Building and Running your Own Jobs
This is only the beginning. The next thing you will want to do is to create your own custom executable and send it out with your job. Here you have two options. The first is recommended for someone who does not want to deal with the complexity of building executables for multiple unknown running environments. In such a case, you should create a new branch in svn for your dana plugin or other executable sources, and send a message to the offline mailing list asking that this branch be incorporated into the gridmake build tree. In response, you will receive an updated xml file similar to exam1.xml, with a new rule defined that will automatically invoke your code to make targets with the special name that identifies the type of objects your code makes, eg. 2kaonX_rest_<N>.hddm or whatever. When that is ready to go, you can try it by typing "./gridmake -f myexam1.xml 2kaonX_rest_0.hddm" in a work directory on your own machine and verify that it works, then incorporate this command into your version of exam1.bash and submit it to the grid.
Please observe this general rule: test your executables and scripts on your local machine before shipping them out to the grid. Having 5000 jobs hanging and crashing out in Gridland can waste a lot of your time in recovery and cleanup, and bother other users and site admins as well. The key feature of gridmake is that it provides the same execution environment when it runs locally as it does when it runs on a grid worker node. An ounce of prevention...

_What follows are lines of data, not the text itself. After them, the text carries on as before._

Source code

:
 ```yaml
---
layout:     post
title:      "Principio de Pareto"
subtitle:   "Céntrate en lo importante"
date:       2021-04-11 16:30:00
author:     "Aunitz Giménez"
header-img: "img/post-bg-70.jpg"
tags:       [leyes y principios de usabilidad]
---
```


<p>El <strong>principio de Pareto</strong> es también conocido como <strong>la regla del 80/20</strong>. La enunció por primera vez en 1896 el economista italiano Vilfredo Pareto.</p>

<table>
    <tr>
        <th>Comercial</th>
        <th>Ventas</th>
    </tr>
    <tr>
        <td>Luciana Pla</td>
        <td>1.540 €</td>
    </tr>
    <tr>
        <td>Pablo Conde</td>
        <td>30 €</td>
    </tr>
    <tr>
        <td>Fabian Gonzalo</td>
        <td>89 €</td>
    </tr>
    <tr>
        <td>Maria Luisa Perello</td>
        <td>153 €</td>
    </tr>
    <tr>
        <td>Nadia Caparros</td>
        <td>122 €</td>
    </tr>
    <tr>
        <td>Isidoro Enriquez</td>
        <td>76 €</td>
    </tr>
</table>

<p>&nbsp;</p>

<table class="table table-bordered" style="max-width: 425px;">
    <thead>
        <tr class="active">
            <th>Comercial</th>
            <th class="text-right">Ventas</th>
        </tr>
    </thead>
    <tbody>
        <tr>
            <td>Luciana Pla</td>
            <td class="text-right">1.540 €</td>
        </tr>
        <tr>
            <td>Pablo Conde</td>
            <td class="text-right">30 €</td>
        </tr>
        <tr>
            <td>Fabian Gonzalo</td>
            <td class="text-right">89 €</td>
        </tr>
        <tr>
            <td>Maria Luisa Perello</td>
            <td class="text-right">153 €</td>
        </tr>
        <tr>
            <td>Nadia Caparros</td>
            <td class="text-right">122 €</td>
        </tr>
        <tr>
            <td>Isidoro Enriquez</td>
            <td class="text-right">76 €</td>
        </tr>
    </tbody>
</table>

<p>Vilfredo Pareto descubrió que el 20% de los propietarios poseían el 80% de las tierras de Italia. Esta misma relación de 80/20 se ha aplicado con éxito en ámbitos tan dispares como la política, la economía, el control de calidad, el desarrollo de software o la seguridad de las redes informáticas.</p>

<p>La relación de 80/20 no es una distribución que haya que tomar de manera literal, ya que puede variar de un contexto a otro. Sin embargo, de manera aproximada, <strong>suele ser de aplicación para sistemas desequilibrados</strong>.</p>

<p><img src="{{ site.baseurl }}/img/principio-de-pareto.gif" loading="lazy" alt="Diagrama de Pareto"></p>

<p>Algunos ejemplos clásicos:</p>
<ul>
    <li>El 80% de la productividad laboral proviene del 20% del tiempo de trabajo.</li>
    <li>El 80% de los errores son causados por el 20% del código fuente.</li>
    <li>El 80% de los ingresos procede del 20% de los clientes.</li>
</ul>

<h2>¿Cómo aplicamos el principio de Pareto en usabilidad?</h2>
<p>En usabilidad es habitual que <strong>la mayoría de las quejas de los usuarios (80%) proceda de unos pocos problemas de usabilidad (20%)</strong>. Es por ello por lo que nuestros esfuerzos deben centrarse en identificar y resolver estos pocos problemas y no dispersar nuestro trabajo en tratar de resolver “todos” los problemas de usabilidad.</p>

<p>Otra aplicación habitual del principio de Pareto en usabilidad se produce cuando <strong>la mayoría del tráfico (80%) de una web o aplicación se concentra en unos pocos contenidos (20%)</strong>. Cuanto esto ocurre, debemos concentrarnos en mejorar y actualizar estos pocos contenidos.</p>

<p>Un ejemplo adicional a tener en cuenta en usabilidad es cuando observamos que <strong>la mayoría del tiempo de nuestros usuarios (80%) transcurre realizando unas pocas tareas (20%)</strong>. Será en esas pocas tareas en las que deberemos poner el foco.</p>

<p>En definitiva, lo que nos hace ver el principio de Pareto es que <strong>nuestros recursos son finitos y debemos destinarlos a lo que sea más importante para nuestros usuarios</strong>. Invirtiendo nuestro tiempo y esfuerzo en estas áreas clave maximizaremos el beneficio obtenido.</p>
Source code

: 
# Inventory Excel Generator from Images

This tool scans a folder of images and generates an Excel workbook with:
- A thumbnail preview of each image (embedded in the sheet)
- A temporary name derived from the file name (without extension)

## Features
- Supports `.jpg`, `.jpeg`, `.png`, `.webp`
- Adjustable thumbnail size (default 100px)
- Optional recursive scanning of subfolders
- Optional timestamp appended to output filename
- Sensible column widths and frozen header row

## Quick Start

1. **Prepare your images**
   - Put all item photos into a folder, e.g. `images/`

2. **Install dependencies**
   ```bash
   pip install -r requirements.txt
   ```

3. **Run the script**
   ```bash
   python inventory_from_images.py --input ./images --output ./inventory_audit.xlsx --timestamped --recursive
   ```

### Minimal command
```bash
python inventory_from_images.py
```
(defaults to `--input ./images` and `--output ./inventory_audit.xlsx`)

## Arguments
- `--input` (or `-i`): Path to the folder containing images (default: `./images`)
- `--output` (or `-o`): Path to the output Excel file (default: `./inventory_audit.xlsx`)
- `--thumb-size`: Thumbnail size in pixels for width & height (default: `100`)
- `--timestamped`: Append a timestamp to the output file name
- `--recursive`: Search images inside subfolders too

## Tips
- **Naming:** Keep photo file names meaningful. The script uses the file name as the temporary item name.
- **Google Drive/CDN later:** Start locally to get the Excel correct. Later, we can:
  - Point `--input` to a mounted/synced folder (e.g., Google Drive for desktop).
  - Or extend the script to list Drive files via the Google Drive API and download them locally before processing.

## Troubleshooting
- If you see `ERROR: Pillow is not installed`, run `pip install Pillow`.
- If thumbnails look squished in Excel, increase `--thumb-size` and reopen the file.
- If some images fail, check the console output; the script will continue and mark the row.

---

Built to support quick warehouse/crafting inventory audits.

The second option is to build your execution binary and shared libraries on your local machine, tar them up, and ship them out with your jobs by listing them in the transfer_input_files list in your submit file. You can still rely on gridmake to set up the basic GlueX offline software environment in which your job will run, such that the geometry and calibration databases, etc. are present and configured in the runtime environment. To do this, edit exam1.xml and add a new make rule of your own that creates a new make target file name template, and invokes your own executable to make it. Provided that you invoke your program within gridmake, all of the standard environment variables (HALLD_HOME, HDDS_HOME, etc.) will automatically be defined and point to a valid local install visible on the worker node.
Of course you are free to avoid gridmake altogether. In this case you will want to tar together a sufficient set of database files, shared libraries, and binaries to run your executables, and hope that the system environment is similar enough to the one used for the build that they will run. Gridmake was invented because this proved difficult to do in practice. There are very different installations that are running at different sites on the grid. The gfortran compiler is present on the worker nodes at very few sites, for example, and many workers do not even have the gcc/g++ compilers installed. On the other hand, most of the workers are running a 64-bit linux kernel of some vintage, so some degree of binary compatibility exists. If you decide to go this way, you are better off shipping binaries and hoping for the best, rather than trying to build from original sources in the local worker node environment.
Which ever way you decide to go, please let me know so I can provide advice and assistance.
This document and the provision of a grid execution framework for GlueX software are the result of support received from the National Science Foundation under Physics at the Information Frontier grant 0653536.